The market is never too high to long or too low to short. If you feel that you are always hesitating to pull the trigger because the market is overbought or oversold, dont be, because trend followers are doing what you are afraid of, longing into the highs and shorting into the lows. Check out this video here. If you are a trend follower, you will not pay much attention to support and resistance. And more often than not, you will be trading right into these levels when other traders are doing the opposite. And to be honest that is not wrong at all.

If you have a trading plan that tells you to short at resistance or long at support, with pre-defined stop loss then I would say its a good trade. But would you consider doing the opposite after being stopped out? If its a no, then I suppose you feel that price is over bought on wheat or oversold on crude oil. And this is something I want to get across to you, price is never too high to long or too low to short.

Dont predict how high or how low the markets can go, it doesnt care what you or I think. It simply goes where it wants to, determined by the mass psychology of the players in the market.

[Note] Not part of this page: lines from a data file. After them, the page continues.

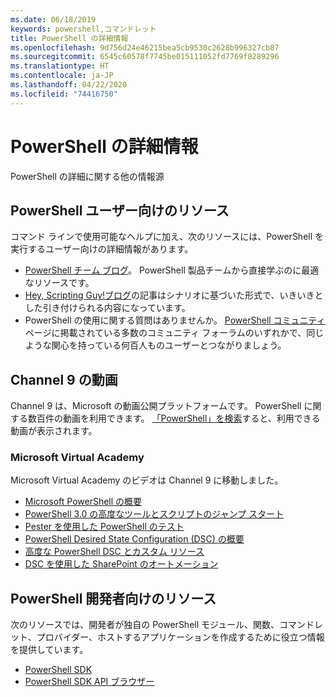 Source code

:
 ```yaml
---
ms.date: 06/18/2019
keywords: powershell,コマンドレット
title: PowerShell の詳細情報
ms.openlocfilehash: 9d756d24e46215bea5cb9530c2628b996327cb87
ms.sourcegitcommit: 6545c60578f7745be015111052fd7769f8289296
ms.translationtype: HT
ms.contentlocale: ja-JP
ms.lasthandoff: 04/22/2020
ms.locfileid: "74416750"
---
```

# <a name="more-powershell-learning"></a>PowerShell の詳細情報

PowerShell の詳細に関する他の情報源

## <a name="resources-for-powershell-users"></a>PowerShell ユーザー向けのリソース

コマンド ラインで使用可能なヘルプに加え、次のリソースには、PowerShell を実行するユーザー向けの詳細情報があります。

- [PowerShell チーム ブログ](https://devblogs.microsoft.com/powershell/)。 PowerShell 製品チームから直接学ぶのに最適なリソースです。
- [Hey, Scripting Guy!ブログ](https://devblogs.microsoft.com/scripting/)の記事はシナリオに基づいた形式で、いきいきとした引き付けられる内容になっています。
- PowerShell の使用に関する質問はありませんか。 [PowerShell コミュニティ](/powershell/#pivot=main&panel=community) ページに掲載されている多数のコミュニティ フォーラムのいずれかで、同じような関心を持っている何百人ものユーザーとつながりましょう。

## <a name="channel-9-videos"></a>Channel 9 の動画

Channel 9 は、Microsoft の動画公開プラットフォームです。 PowerShell に関する数百件の動画を利用できます。 [「PowerShell」を検索](https://channel9.msdn.com/Search?term=PowerShell&sortBy=top-rated)すると、利用できる動画が表示されます。

### <a name="microsoft-virtual-academy"></a>Microsoft Virtual Academy

Microsoft Virtual Academy のビデオは Channel 9 に移動しました。

- [Microsoft PowerShell の概要](https://channel9.msdn.com/Series/Getting-Started-with-Microsoft-PowerShell)
- [PowerShell 3.0 の高度なツールとスクリプトのジャンプ スタート](https://channel9.msdn.com/Series/Advanced-Tools-and-Scripting-with-PowerShell-3.0-Jump-Start)
- [Pester を使用した PowerShell のテスト](https://channel9.msdn.com/Series/Testing-PowerShell-with-Pester)
- [PowerShell Desired State Configuration (DSC) の概要](https://channel9.msdn.com/Series/Getting-Started-with-PowerShell-DSC)
- [高度な PowerShell DSC とカスタム リソース](https://channel9.msdn.com/Series/Advanced-PowerShell-DSC-and-Custom-Resources)
- [DSC を使用した SharePoint のオートメーション](https://channel9.msdn.com/Series/SharePoint-Automation-with-DSC)

## <a name="resources-for-powershell-developers"></a>PowerShell 開発者向けのリソース

次のリソースでは、開発者が独自の PowerShell モジュール、関数、コマンドレット、プロバイダー、ホストするアプリケーションを作成するために役立つ情報を提供しています。

- [PowerShell SDK](/powershell/scripting/developer/windows-powershell)
- [PowerShell SDK API ブラウザー](/dotnet/api/system.management.automation)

Accept that fact. And this is what trend following is all about. We follow the trend! I dont predict how high the markets can go or how low it can drop. If price is trading higher, I will look to long. Likewise if price is trading lower, I will look to short. Multi-year highs or lows, Im still coming for you. Try This! Every time you have a hunch that the market will reverse, jot it down on paper. After 30 attempts, look back at how accurate your prediction is.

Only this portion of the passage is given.